A flash of the lantern showed the slope of the roof and a broken tin gutter. Plainly the intention of the man was to mount this roof and the watching boy wondered how he was going to do it, as there was a decided slope to the house covering. But the man with the lantern evidently knew his territory, for he stepped from the top of the ladder and his foot descended to the roof, resting in a hole which the elements had eaten through the shingles. He began to climb upward, picking his way along the top of the roof with a certain foot, knowing the breaks and the rough spots where he could travel in safety. Without wavering he pressed on and reached the top of the house, where a crooked chimney was shadowily revealed in the glow of the light. The man raised the lantern.

Ted peered eagerly from his post in the bushes, hoping to get a good look at the man but he was doomed to disappointment, at least as far as the man’s face was concerned. He had his back to the boy and only the general outline was disclosed by his act of raising the lantern. He was outlined against the sky in a blurred picture, and he seemed to be tall and thin. His clothing was of the roughest sort and his hat was a relic which might, at one time, have been a soldier’s campaign hat. The roof seemed to be familiar to the man, for he proceeded to business as coolly as though he was standing on the firm ground instead of on the slope of a rotting roof on a solitary house in the mountains.

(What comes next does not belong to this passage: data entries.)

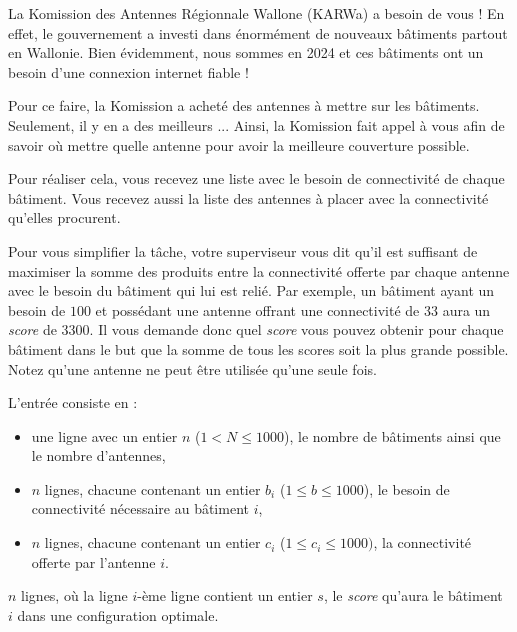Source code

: \problemname{\problemyamlname}


La Komission des Antennes Régionnale Wallone (KARWa) a besoin de vous ! En effet, le gouvernement a investi dans énormément de nouveaux bâtiments partout en Wallonie. Bien évidemment, nous sommes en 2024 et ces bâtiments ont un besoin d'une connexion internet fiable !

Pour ce faire, la Komission a acheté des antennes à mettre sur les bâtiments. Seulement, il y en a des meilleurs ... Ainsi, la Komission fait appel à vous afin de savoir où mettre quelle antenne pour avoir la meilleure couverture possible.

Pour réaliser cela, vous recevez une liste avec le besoin de connectivité de chaque bâtiment. Vous recevez aussi la liste des antennes à placer avec la connectivité qu'elles procurent.

Pour vous simplifier la tâche, votre superviseur vous dit qu'il est suffisant de maximiser la somme des produits entre la connectivité offerte par chaque antenne avec le besoin du bâtiment qui lui est relié. Par exemple, un bâtiment ayant un besoin de $100$ et possédant une antenne offrant une connectivité de $33$ aura un \emph{score} de $3300$. Il vous demande donc quel \emph{score} vous pouvez obtenir pour chaque bâtiment dans le but que la somme de tous les scores soit la plus grande possible. Notez qu'une antenne ne peut être utilisée qu'une seule fois.

\begin{Input}
    L'entrée consiste en :
    \begin{itemize}
      \item une ligne avec un entier $n$ ($1 < N \leq 1000$), le nombre de bâtiments ainsi que le nombre d'antennes,
      \item $n$ lignes, chacune contenant un entier $b_i$ ($1 \leq b \leq 1000$), le besoin de connectivité nécessaire au bâtiment $i$,
      \item $n$ lignes, chacune contenant un entier $c_i$ ($1 \leq c_i \leq 1000)$, la connectivité offerte par l'antenne $i$.
    \end{itemize}
\end{Input}

\begin{Output}
  $n$ lignes, où la ligne $i$-ème ligne contient un entier $s$, le \emph{score} qu'aura le bâtiment $i$ dans une configuration optimale.
\end{Output}
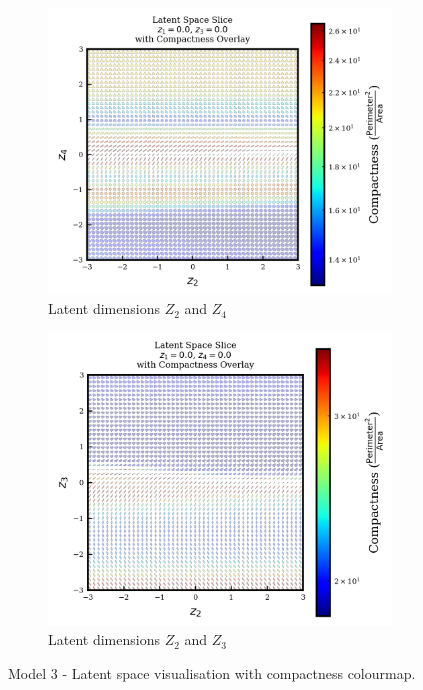 \documentclass{article}
\begin{document}
\begin{figure}[H]
  \vspace{0.5em}

  \begin{subfigure}{0.48\textwidth}
    \centering
    \includegraphics[width=\textwidth]{figures/VAEmodels/model3/varying_z2_z4_fixed_z1=0.0_z3=0.0.png}
    \caption{Latent dimensions $Z_2$ and $Z_4$}
    \label{fig:model3_z2_z4}
  \end{subfigure}
  \hfill
  \begin{subfigure}{0.48\textwidth}
    \centering
    \includegraphics[width=\textwidth]{figures/VAEmodels/model3/varying_z2_z3_fixed_z1=0.0_z4=0.0.png}
    \caption{Latent dimensions $Z_2$ and $Z_3$}
    \label{fig:model3_z2_z3}
  \end{subfigure}

  \caption{Model 3 - Latent space visualisation with compactness colourmap.}
  \label{fig:model3_latent_visualisations}
\end{figure}
\end{document}
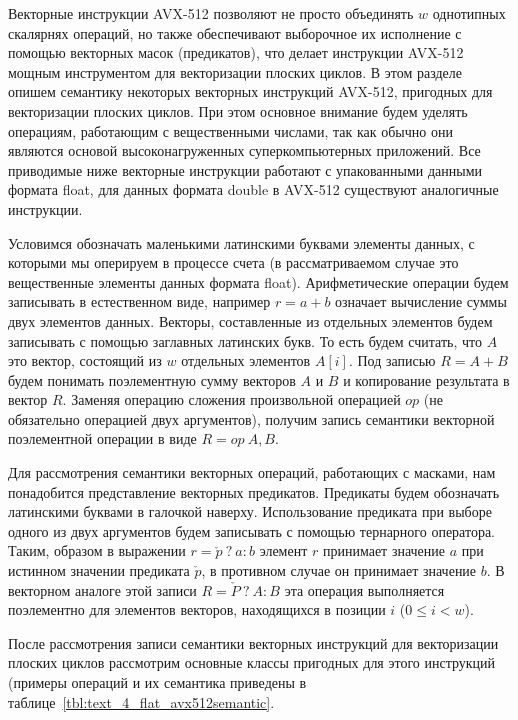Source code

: Векторные инструкции AVX-512\label{abbr:avx-9} позволяют не просто объединять $w$ однотипных скалярнях операций, но также обеспечивают выборочное их исполнение с помощью векторных масок (предикатов), что делает инструкции AVX-512 мощным инструментом для векторизации плоских циклов.
В этом разделе опишем семантику некоторых векторных инструкций AVX-512, пригодных для векторизации плоских циклов.
При этом основное внимание будем уделять операциям, работающим с вещественными числами, так как обычно они являются основой высоконагруженных суперкомпьютерных приложений.
Все приводимые ниже векторные инструкции работают с упакованными данными формата float, для данных формата double в AVX-512 существуют аналогичные инструкции.

Условимся обозначать маленькими латинскими буквами элементы данных, с которыми мы оперируем в процессе счета (в рассматриваемом случае это вещественные элементы данных формата float).
Арифметические операции будем записывать в естественном виде, например $r = a + b$ означает вычисление суммы двух элементов данных.
Векторы, составленные из отдельных элементов будем записывать с помощью заглавных латинских букв.
То есть будем считать, что $A$ это вектор, состоящий из $w$ отдельных элементов $A[i]$.
Под записью $R = A + B$ будем понимать поэлементную сумму векторов $A$ и $B$ и копирование результата в вектор $R$.
Заменяя операцию сложения произвольной операцией $op$ (не обязательно операцией двух аргументов), получим запись семантики векторной поэлементной операции в виде $R = op \ A, B$.

Для рассмотрения семантики векторных операций, работающих с масками, нам понадобится представление векторных предикатов.
Предикаты будем обозначать латинскими буквами в галочкой наверху.
Использование предиката при выборе одного из двух аргументов будем записывать с помощью тернарного оператора.
Таким, образом в выражении $r = \check{p} \ ? \ a : b$ элемент $r$ принимает значение $a$ при истинном значении предиката $\check{p}$, в противном случае он принимает значение $b$.
В векторном аналоге этой записи $R = \check{P} \ ? \ A : B$ эта операция выполняется поэлементно для элементов векторов, находящихся в позиции $i$ ($0 \le i < w$).

После рассмотрения записи семантики векторных инструкций для векторизации плоских циклов рассмотрим основные классы пригодных для этого инструкций (примеры операций и их семантика приведены в таблице~\ref{tbl:text_4_flat_avx512semantic}.

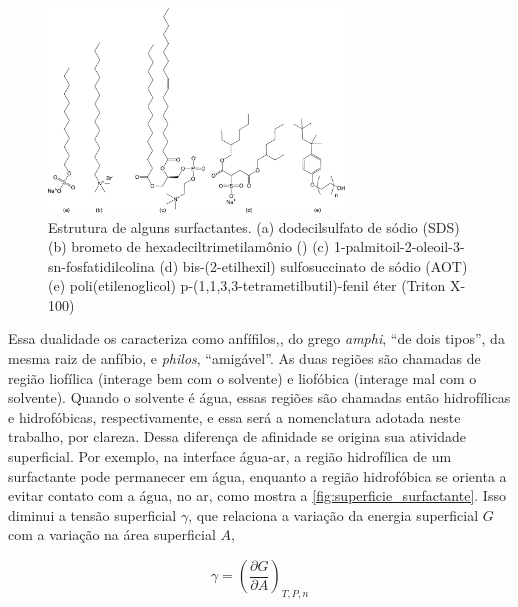 	\begin{figure}[h] 
		\centering
		\includegraphics[width=0.7\textwidth]{./imagens/introducao/estrutura_surfactantes}
		\caption{Estrutura de alguns surfactantes. (a) dodecilsulfato de sódio (SDS) (b) brometo de hexadeciltrimetilamônio (\CTAB) (c) 1-palmitoil-2-oleoil-3-sn-fosfatidilcolina (d) bis-(2-etilhexil) sulfosuccinato de sódio (AOT) (e) poli(etilenoglicol) p-(1,1,3,3-tetrametilbutil)-fenil éter (Triton X-100)}
		\label{fig:estrutura_surfactantes}
	\end{figure} 
	
	Essa dualidade os caracteriza como anfífilos,\cite{ColloidalDomain}, do grego \emph{amphi}, ``de dois tipos'', da mesma raiz de anfíbio, e \emph{philos}, ``amigável''. As duas regiões são chamadas de região liofílica (interage bem com o solvente) e liofóbica (interage mal com o solvente). Quando o solvente é água, essas regiões são chamadas então hidrofílicas e hidrofóbicas, respectivamente, e essa será a nomenclatura adotada neste trabalho, por clareza. Dessa diferença de afinidade se origina sua atividade superficial. Por exemplo, na interface água-ar, a região hidrofílica de um surfactante pode permanecer em água, enquanto a região hidrofóbica se orienta a evitar contato com a água, no ar, como mostra a \autoref{fig:superficie_surfactante}. Isso diminui a tensão superficial \(\gamma\), que relaciona a variação da energia superficial \(G\) com a variação na área superficial \(A\),
	
	\begin{equation}
		\gamma = \left( \dfrac{\partial G}{\partial A}  \right)_{T,P,n}
		\label{eqn:tens_superficial}
	\end{equation}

He rested the lantern on the top of the tilted chimney and then dropped his hands to his waist, fumbling there for a few moments and puzzling Ted, who could not make out this latest move. At length the question was cleared up, for the man began to pull on something which revealed itself as a rope and which was coiled around his waist. In a few minutes it slipped off of his person and then he proceeded to tie one end of it to the handle of the lantern. Then he dropped the lantern down the mouth of the chimney, paying the rope out gradually, his body bent over so that he could look down the shaft.

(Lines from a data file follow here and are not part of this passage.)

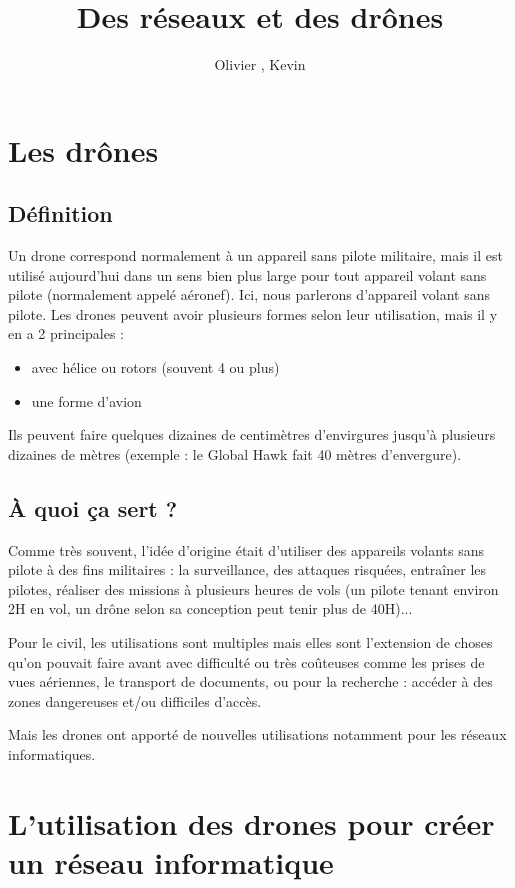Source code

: \documentclass[a4paper,11pt]{report}
\title{Des réseaux et des drônes}
\author{Olivier \bsc{Boissard}, Kevin \bsc{Boulala}}
\date{}
\begin{document}
\maketitle
\tableofcontents

\chapter{Les drônes}
\section{Définition}
Un drone correspond normalement à un appareil sans pilote militaire, mais il est utilisé aujourd'hui dans un sens bien plus large pour tout appareil volant sans pilote (normalement appelé aéronef). Ici, nous parlerons d'appareil volant sans pilote. Les drones peuvent avoir plusieurs formes selon leur utilisation, mais il y en a 2 principales :
\begin{itemize}
  \item avec hélice ou rotors (souvent 4 ou plus)
  \item une forme d'avion
\end{itemize}
Ils peuvent faire quelques dizaines de centimètres d'envirgures jusqu'à plusieurs dizaines de mètres (exemple : le Global Hawk fait 40 mètres d'envergure).

\section{À quoi ça sert ?}
Comme très souvent, l'idée d'origine était d'utiliser des appareils volants sans pilote à des fins militaires : la surveillance, des attaques risquées, entraîner les pilotes, réaliser des missions à plusieurs heures de vols (un pilote tenant environ 2H en vol, un drône selon sa conception peut tenir plus de 40H)...

Pour le civil, les utilisations sont multiples mais elles sont l'extension de choses qu'on pouvait faire avant avec difficulté ou très coûteuses comme les prises de vues aériennes, le transport de documents, ou pour la recherche : accéder à des zones dangereuses et/ou difficiles d'accès.

Mais les drones ont apporté de nouvelles utilisations notamment pour les réseaux informatiques.

\chapter{L'utilisation des drones pour créer un réseau informatique}
\end{document}
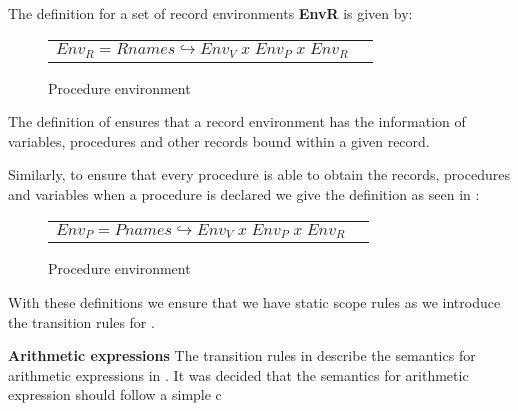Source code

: The definition for a set of record environments \textbf{EnvR} is given by:

\begin{figure}[htbp]
	\centering
	\begin{tabular}{l l}
		$Env_R = Rnames \hookrightarrow Env_V \; x \; Env_P \; x \; Env_R$
	\end{tabular}
	\caption{Procedure environment}
	\label{fig:EnvRDef}
\end{figure}

The definition of  ensures that a record environment has the information of variables, procedures and other records bound within a given record.

Similarly, to ensure that every procedure is able to obtain the records, procedures and variables when a procedure is declared we give the definition as seen in :

\begin{figure}[htbp]
	\centering
	\begin{tabular}{l l}
		$Env_P = Pnames \hookrightarrow Env_V \; x \; Env_P \; x \; Env_R$
	\end{tabular}
	\caption{Procedure environment}
	\label{fig:EnvPDef}
\end{figure}

With these definitions we ensure that we have static scope rules as we introduce the transition rules for \dazel{}.

\textbf{Arithmetic expressions}
The transition rules in  describe the semantics for arithmetic expressions in \dazel{}. It was decided that the semantics for arithmetic expression should follow a simple c


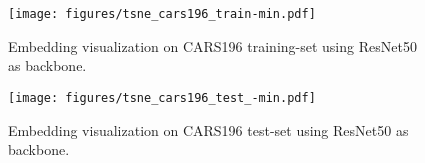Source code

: \begin{figure}[ht!]
\centering
\texttt{[image: figures/tsne\_cars196\_train-min.pdf]}
\caption{Embedding visualization on CARS196 training-set using ResNet50 as backbone.}
\label{fig:cars196TrainTSNE}
\end{figure}

\newpage
\begin{figure}[ht!]
\centering
\texttt{[image: figures/tsne\_cars196\_test\_-min.pdf]}
\caption{Embedding visualization on CARS196 test-set using ResNet50 as backbone.}
\label{fig:cars196TestTSNE}
\end{figure}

Ted was rooted to the spot by the strangeness of the thing. The light had ceased to shine abroad, instead, it now shot up a feeble shaft from the interior of the chimney, bathing the head and shoulders of the lone man in its wavering, uncertain gleam. The lower part of the man’s body was lost to sight and the upper portion, half disclosed, gave a weird appearance, as though the man was a half-spirit materializing in the air. With absorbed attention the man lowered the lantern until the end of his rope put an end to the process and then he began what looked to be a profound search of the depth of the brick shaft. He moved the rope from side to side, backward and forward, the ray of light shifting as he did so, becoming larger and smaller as the man persisted in his efforts.

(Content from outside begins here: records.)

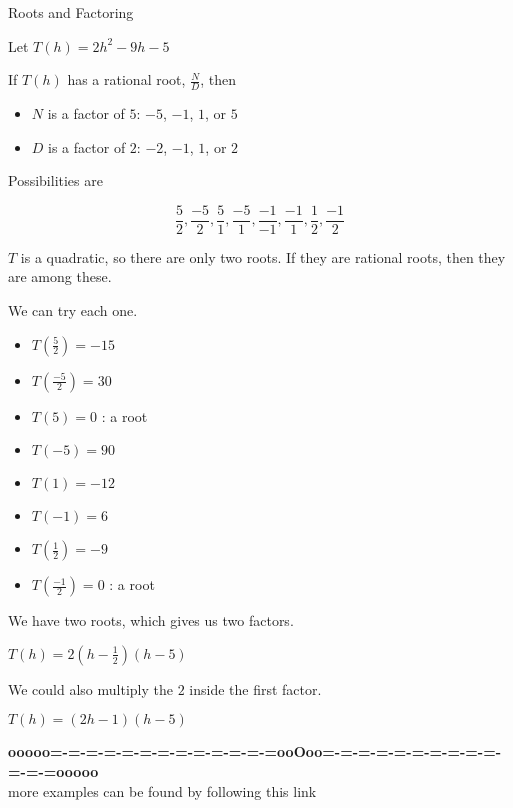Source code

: \documentclass{ximera}
\begin{document}
\begin{example}  Roots and Factoring


Let $T(h) = 2 h^2 - 9h - 5$



If $T(h)$ has a rational root, $\frac{N}{D}$, then


\begin{itemize}
\item $N$ is a factor of $5$: $-5$, $-1$, $1$, or $5$
\item $D$ is a factor of $2$: $-2$, $-1$, $1$, or $2$
\end{itemize}



Possibilities are 

\[  \frac{5}{2}, \frac{-5}{2}, \frac{5}{1}, \frac{-5}{1}, \frac{-1}{-1}, \frac{-1}{1}, \frac{1}{2}, \frac{-1}{2}   \]


$T$ is a quadratic, so there are only two roots. If they are rational roots, then they are among these.


We can try each one.



\begin{itemize}
\item $T\left( \frac{5}{2} \right) = -15$
\item $T\left( \frac{-5}{2} \right) = 30$
\item $T(5) = 0$   : a root
\item $T(-5) = 90$
\item $T(1) = -12$   
\item $T(-1) = 6$
\item $T\left( \frac{1}{2} \right) = -9$
\item $T\left( \frac{-1}{2} \right) = 0$ : a root
\end{itemize}

We have two roots, which gives us two factors.


$T(h) = 2\left(h-\frac{1}{2} \right)(h-5)$

We could also multiply the $2$ inside the first factor.


$T(h) = (2h - 1)(h-5)$



\end{example}










\begin{center}
\textbf{\textcolor{green!50!black}{ooooo=-=-=-=-=-=-=-=-=-=-=-=-=ooOoo=-=-=-=-=-=-=-=-=-=-=-=-=ooooo}} \\

more examples can be found by following this link\\ 

\end{center}
\end{document}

Whether or not his work proved profitable Ted never knew, for he could not see the face of the man and there was nothing to be learned as long as the purpose of the thing was a mystery. But the man concluded his search in short order, drawing up the rope rapidly and pulling out the lantern. Rapidly he untied the rope, wound it around his waist and then descended the roof, finding the places where he dared to walk. His foot found the top rung of the ladder and he reached the earth a few seconds later.

The lantern was once more deposited on the ground. The ladder was removed and placed in the bushes, and the work of the man seemed to be finished. He picked up the lantern and walked off, passing so close to the hiding Ted that the boy felt the perspiration start suddenly as he realized that the faltering rays of the lantern might disclose his hiding place. The looks of the man were unknown and the prospect of being seen by a man whose features were still formless in his mind did not look inviting to Ted. But the man passed the spot while he was thinking of these things and started down the mountain, leaving him to lie there and wait until it was safe to go on.

It was manifestly not safe to go on just then. The man was below him and in the darkness Ted might start a stone down and advertise his presence, in which case the game would be very much against him, for the man with the light knew the country and he was a stranger in a strange land. He watched the lantern bobbing down the slope until it was out of sight and then he sat up, turning the whole thing over in his mind.

“By George, that surely was a funny one!” he thought. “What in the world should he go and lower the lantern down the chimney for?”

The whole circumstance was so unusual that he was forced to give up the solution as a bad job and one far beyond his powers to figure out. The house which the boy had caught brief glimpses of was apparently a deserted old place of no value whatsoever and why any one should take the trouble to search it with a lantern for was beyond him.

“Can it be possible that there is something of value in the house?” he wondered, as he stood up and looked in vain for the light. “I can’t see why else a man should look around a place in the night. I wonder why he doesn’t look around in the daytime? Probably he would have to have a lantern in the daytime as well as in the night if he wanted to explore the bottom of that chimney.”